### Task details
Below is a listing; repeat exactly the lines from the one containing "I hope you are" to the one containing "It means that", both included.

### Source data
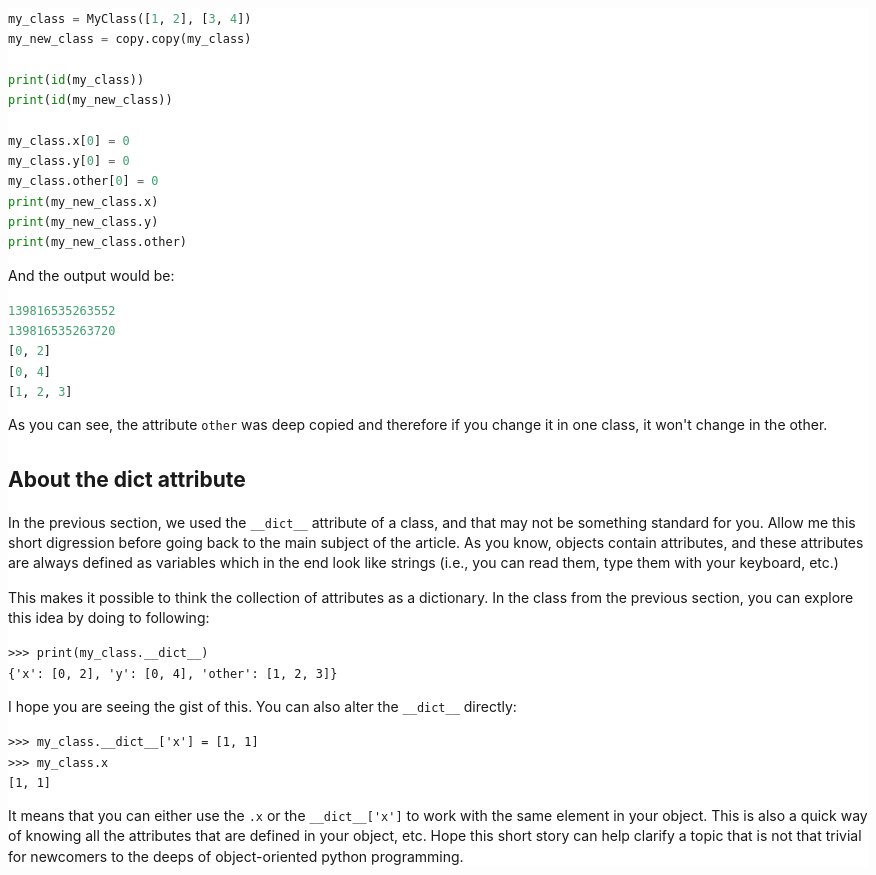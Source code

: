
 ```python
my_class = MyClass([1, 2], [3, 4])
my_new_class = copy.copy(my_class)

print(id(my_class))
print(id(my_new_class))

my_class.x[0] = 0
my_class.y[0] = 0
my_class.other[0] = 0
print(my_new_class.x)
print(my_new_class.y)
print(my_new_class.other)
```

And the output would be:

```python
139816535263552
139816535263720
[0, 2]
[0, 4]
[1, 2, 3]
```

As you can see, the attribute `other` was deep copied and therefore if
you change it in one class, it won't change in the other.

About the dict attribute
------------------------

In the previous section, we used the `__dict__` attribute of a class,
and that may not be something standard for you. Allow me this short
digression before going back to the main subject of the article. As you
know, objects contain attributes, and these attributes are always
defined as variables which in the end look like strings (i.e., you can
read them, type them with your keyboard, etc.)

This makes it possible to think the collection of attributes as a
dictionary. In the class from the previous section, you can explore this
idea by doing to following:

```pycon
>>> print(my_class.__dict__)
{'x': [0, 2], 'y': [0, 4], 'other': [1, 2, 3]}
```

I hope you are seeing the gist of this. You can also alter the
`__dict__` directly:

```pycon
>>> my_class.__dict__['x'] = [1, 1]
>>> my_class.x
[1, 1]
```

It means that you can either use the `.x` or the `__dict__['x']` to work
with the same element in your object. This is also a quick way of
knowing all the attributes that are defined in your object, etc. Hope
this short story can help clarify a topic that is not that trivial for
newcomers to the deeps of object-oriented python programming.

### Exercise answer
I hope you are seeing the gist of this. You can also alter the
`__dict__` directly:

```pycon
>>> my_class.__dict__['x'] = [1, 1]
>>> my_class.x
[1, 1]
```

It means that you can either use the `.x` or the `__dict__['x']` to work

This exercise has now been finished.